06 - Strings

Strings (simple explanation to start with)

The C programming language is closer to the machine than a higher-level programming language like Python. In general this means the coding can more directly affect parts of the machine (memory, tasks, etc) but is more difficult for the user to write and manage. One large benefit of C over a language like Python is the ability to directly manipulate memory and manage how much memory you are using and where it is stored. This allows you to be more purposefully efficient and for programs to run faster. For example, the program doesn't have to spend time re-allocating memory if one of the arrays starts getting to large, which is what happens behind the scenes for arrays in Python. This is just one example of how directly manipulating memory can be beneficial in improving speed and efficiency.

A string in C is actually an array (like a list in Python) of single characters.

We will briefly go into the manipulation of string arrays below, but go more in depth into arrays in a later lesson. At that time we will look at functions that can be used with arrays in general or strings specifically. At the moment we will only look at the very basics of a string in C, which will be: declaring a variable, taking in a string as an input, and printing a string as an output.

As a string in C is an array (like a list in Python), it has a number of elements. This number of elements is given in square brackets [ ] after the variable name. However, you may leave the brackets empty if you are setting it equal to something as it will automatically count the number of elements from the string in quotations that you are setting it equal to. Note: If you are putting in the number of elements the array will have, include one extra element beyond the number you normally count. This element is the null element signaling that the array has ended. Examples: the string "abc" would actually contain four elements number as such: element 0 is 'a', element 1 is 'b', element 2 is 'c' and element 3 is the null character signalling the end of the array.

Declaring/Creating a String Variable

Since a string is really an array of characters, we create it like this:

char variable_name[4] = "Sam";

The data type is "char" for character.

Following the variable name is the square brackets with the number of elements in the array.

Then you can set it equal to a value.

Example #1:

char my_first_string[100]="Hello World!";

// Notice that I can base a huge array and use only the first 12 element slots of it

Example #2:

char my_first_string[] = "Hello World!";

// Here I let the program count how many elements are needed

Example #3:

char my_first_string[100];

// Here I create a string and tell it how many slots to save in memory, but I do not set the strings value

Example #4: (ERROR!!!)

char my_first_string[];

// Here I create a string but leave it's size blank.

// Since there is no value for the computer to count, it does not know how much memory to reserve and gives an error.

/*****************************************************************************************************************************

* Note that the examples #1 and #2 above are nearly equivalent (except I reserve much more memory in the first one)

* However, I could not run both of these in the same program.

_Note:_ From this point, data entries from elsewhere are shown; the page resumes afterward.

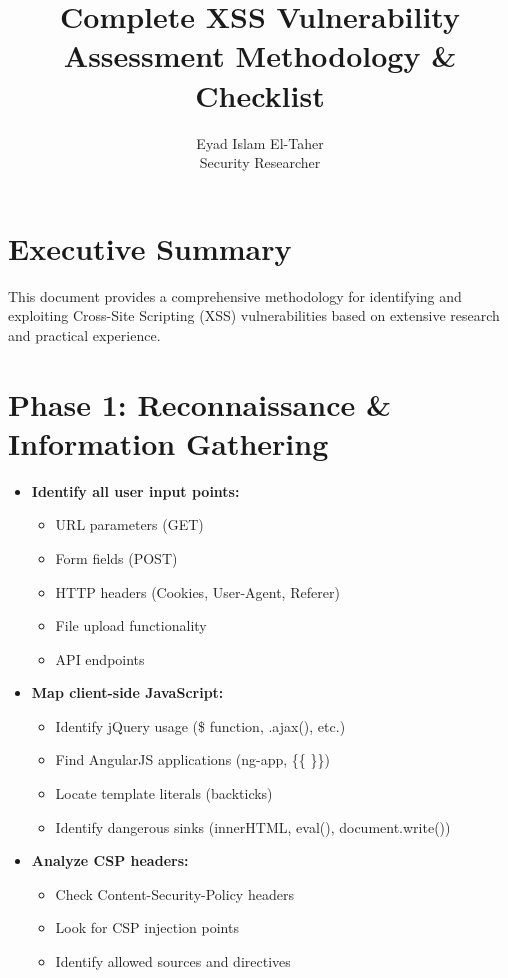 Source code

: \documentclass[12pt]{article}
\title{\textbf{Complete XSS Vulnerability Assessment Methodology \& Checklist}}
\author{Eyad Islam El-Taher \\ Security Researcher}
\date{}
\begin{document}
\maketitle

\section*{Executive Summary}
This document provides a comprehensive methodology for identifying and exploiting Cross-Site Scripting (XSS) vulnerabilities based on extensive research and practical experience.

\section{Phase 1: Reconnaissance \& Information Gathering}

\begin{tcolorbox}[title={\textbf{1.1 Application Mapping}}, colback=lightblue]
\begin{itemize}[leftmargin=*]
    \item \textbf{Identify all user input points:}
    \begin{itemize}
        \item URL parameters (GET)
        \item Form fields (POST) 
        \item HTTP headers (Cookies, User-Agent, Referer)
        \item File upload functionality
        \item API endpoints
    \end{itemize}
    
    \item \textbf{Map client-side JavaScript:}
    \begin{itemize}
        \item Identify jQuery usage (\$ function, .ajax(), etc.)
        \item Find AngularJS applications (ng-app, \{\{ \}\})
        \item Locate template literals (backticks)
        \item Identify dangerous sinks (innerHTML, eval(), document.write())
    \end{itemize}
    
    \item \textbf{Analyze CSP headers:}
    \begin{itemize}
        \item Check Content-Security-Policy headers
        \item Look for CSP injection points
        \item Identify allowed sources and directives
    \end{itemize}
\end{itemize}
\end{tcolorbox}
\end{document}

* As you have already created a variable named "my_first_string", running both example #1 then example #2 would give you an error.

* If you want to later change the value of a variable, you would leave out the data type.

* Example of this below.

*****************************************************************************************************************************/

Bad example that would have an error (using an integer-type variable):

int number = 5;

int number = 6;

Good example that would correctly change the value of the variable:

int number = 5;

number = 6;

Calling on a String

You use "char" to declare a string because it is really just an array/list of single characters being stored as a group. However, after using "char" to declare the array, from then on it is a string for all intents and purposes. You use %s as the placeholder for inputs (scanf) and outputs (printf).

Example:

char my_first_string[] = "Hello World!";

printf("My first string is: %s \n", my_first_string);

Try it out yourself.

Activity 1

Create/declare five strings (examples - a names, a noun, a place, and two verbs in past tense). Then print one to two complete sentence(s) using all five of these strings.

Solution: Link

Taking in User Inputted String

As you start to take in user input there are a few things to take into consideration. Two main notes really come to mind. The first is that you cannot declare/create a string of unknown length. You can either declare a size yourself like string[20] or you can have the computer count it like string[]="word". Below is an example of code that will give you an error.

Example (ERROR!)

char my_first_string[]; //Note - This will give you an error as you must declare the size of the array/string/list you are creating.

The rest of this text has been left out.